That’s interesting. Today I installed Google Desktop Search cause I thought it might come handy when searching those thousand mails I stored on my computer as well as the literature for my thesis. I patiently waited until the program was done with indexing my drive. To my dismay it does not know how to search OpenOffice-documents and Trillian-Chatlogs. But maybe there is an plug-in for those.
The real surprise was, when I started to search for the term “indefinable knowledge” which I knew was somewhere in the book “Democratizing Innovation“. GDS didn’t found a single hit. So while fearing that I somehow misquoted the term I started the Acrobat Reader and used the internal search. Well, there it was, right on page 67. So I googled my desktop for democratizing and surely got a result. A closer examination brought the reason for GDS blind spot to the light: Only the first few pages were stored in the cache. I wonder if this is a single fault within the pDF oder the search engine or if the program somehow fails to mention that everything above a certain filesize will simply not be searched.
Also, when googling my emails I finally felt one of the major drawbacks of mail encryption. The mails are stored encrypted. Anyone here who’ll write a thunderburd plug-in that somehow adds decrypt-and-store-capabilities to enigmail?


that’s a ‘feature’ of GDS. Only the first 100k or so of any document is indexed. I think it is documented somewhere, probably in very small print in the depths where you’d never think to look.
And wouldn’t decrypting your e-mails and indexing them in a search tool kinda defeat the point of encrypting them in the first place?
No, because I encrypt my mails so that no one can read them while their on the roads of the inter-net. Like, for instance, the ISPs which are required to store every mail for six month here in germany.
Hmm.

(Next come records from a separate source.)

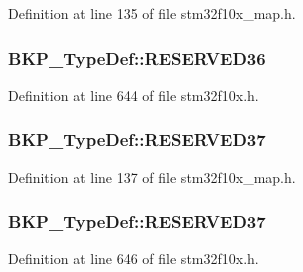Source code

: Definition at line 135 of file stm32f10x\+\_\+map.\+h.

\subsubsection[{\texorpdfstring{R\+E\+S\+E\+R\+V\+E\+D36}{RESERVED36}}]{ B\+K\+P\+\_\+\+Type\+Def\+::\+R\+E\+S\+E\+R\+V\+E\+D36}\hypertarget{struct_b_k_p___type_def_ae1ce83ff07412d2e7fa433fc7f19c16d}{}\label{struct_b_k_p___type_def_ae1ce83ff07412d2e7fa433fc7f19c16d}


Definition at line 644 of file stm32f10x.\+h.

\subsubsection[{\texorpdfstring{R\+E\+S\+E\+R\+V\+E\+D37}{RESERVED37}}]{ B\+K\+P\+\_\+\+Type\+Def\+::\+R\+E\+S\+E\+R\+V\+E\+D37}\hypertarget{struct_b_k_p___type_def_a2d605b4691868c3e71d9080c332fe7c5}{}\label{struct_b_k_p___type_def_a2d605b4691868c3e71d9080c332fe7c5}


Definition at line 137 of file stm32f10x\+\_\+map.\+h.

\subsubsection[{\texorpdfstring{R\+E\+S\+E\+R\+V\+E\+D37}{RESERVED37}}]{ B\+K\+P\+\_\+\+Type\+Def\+::\+R\+E\+S\+E\+R\+V\+E\+D37}\hypertarget{struct_b_k_p___type_def_aec1b55fb54cac464f7733cf478a652dc}{}\label{struct_b_k_p___type_def_aec1b55fb54cac464f7733cf478a652dc}


Definition at line 646 of file stm32f10x.\+h.

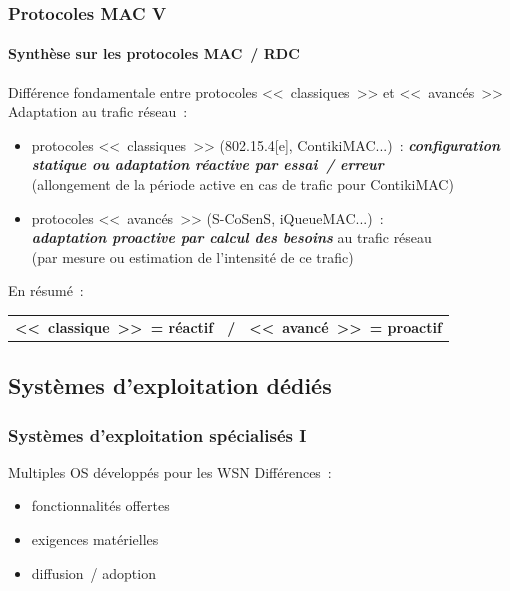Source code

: \documentclass[10pt,c]{beamer}
\renewcommand{\emph}[1]{\textbf{\textit{#1}}}
\begin{document}
\begin{frame}[label=protoMACRDC5]
\frametitle{Protocoles MAC V}
\framesubtitle{Synthèse sur les protocoles MAC~/ RDC}

\vspace{-0.25cm}
\begin{block}{Différence fondamentale entre protocoles <<~classiques~>>
              et <<~avancés~>>}
Adaptation au trafic réseau~:
\begin{itemize}
\item protocoles <<~classiques~>> (802.15.4[e], ContikiMAC...)~:
 \emph{configuration statique ou adaptation réactive par essai~/ erreur} \\
{\footnotesize (allongement de la période active en cas de trafic
  pour ContikiMAC)}
\item protocoles <<~avancés~>> (S-CoSenS, iQueueMAC...)~: \\
 \emph{adaptation proactive par calcul des besoins} au trafic réseau \\
{\footnotesize (par mesure ou estimation de l'intensité de ce trafic)}
\end{itemize}
\end{block}

\vspace{-0.25cm}
\begin{alertblock}{En résumé~:}
\begin{center}
\begin{tabular}{ccc}
\textbf{<<~classique~>>~= réactif} & \textbf{/} &
  \textbf{<<~avancé~>>~= proactif}
\end{tabular}
\end{center}
\end{alertblock}

\end{frame}


\subsection{Systèmes d'exploitation dédiés}

\begin{frame}[label=osDedies1]
\frametitle{Systèmes d'exploitation spécialisés I}

\begin{block}{Multiples OS développés pour les WSN}
Différences~:
\begin{itemize}
\item fonctionnalités offertes
\item exigences matérielles
\item diffusion~/ adoption
\end{itemize}
\end{block}

\end{frame}
\end{document}
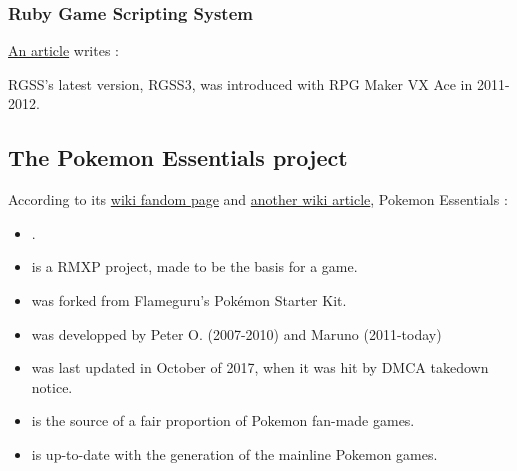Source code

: \documentclass[11pt]{article}
\begin{document}


\subsubsection{Ruby Game Scripting System}

\href{https://rmvxace.fandom.com/wiki/RGSS}{An article} writes : 


RGSS's latest version, RGSS3, was introduced with RPG Maker VX Ace in 2011-2012.






\subsection{The Pokemon Essentials project}


According to its \href{https://essentialsdocs.fandom.com/wiki/Essentials_Docs_Wiki}{wiki fandom page} and \href{https://pokemon-fan-game.fandom.com/wiki/Pok\%C3\%A9mon_Essentials}{another wiki article}, Pokemon Essentials : 

\begin{itemize}
	\item {}.
	\item is a RMXP project, made to be the basis for a game.
	\item was forked from Flameguru's Pokémon Starter Kit.
	\item was developped by Peter O. (2007-2010) and Maruno (2011-today)
	\item was last updated in October of 2017, when it was hit by DMCA takedown notice.
	\item is the source of a fair proportion of Pokemon fan-made games.
	\item is up-to-date with the  generation of the mainline Pokemon games.
\end{itemize}
\end{document}
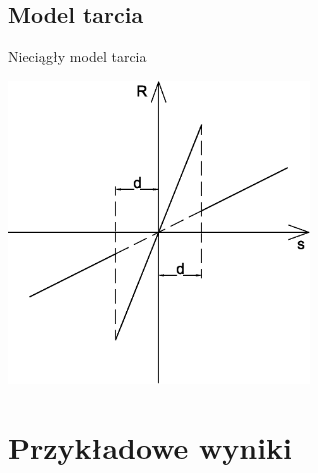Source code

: \documentclass{beamer}
\begin{document}
\subsection{Model tarcia}
\begin{frame}{Nieciągły model tarcia}
\begin{center}
\includegraphics[width=0.6\textwidth]{img/discont.eps}
\end{center}
\end{frame}

\section{Przykładowe wyniki}
\end{document}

Someone should write a “boosting-the-100k” limit…
A few links to get you started:
[Link]
[Link]
As for the 100k barrier, maybe [Link] does help there? (No idea, for I don’t use GDS.)
Thanks, I checked those yesterday…
Notice that the Trillian stuff only works with th pro-version and does only index new logs. *bleh*
Maybe I’ll switch to Miranda finally.
TweakGDS let’s you reindex/add directories of your choice, change the location of the index and influence the way search results are displayed.
Thx anyways!
You don’t use GDS because you don’t search your comp or because of Spotlight?
At work, I’m still using Copernic Desktop Search (do a web search, too lazy to look up the URL for it), which is sufficient for my office needs.
At home, I am indeed using Spotlight to find my stuff again. Some nice plugins there, too (man-pages, nice). Spotlight is nice, although most of the time I’m simply using Quicksilver, which is the best productivity tool I’ve ever seen on any platform, ever.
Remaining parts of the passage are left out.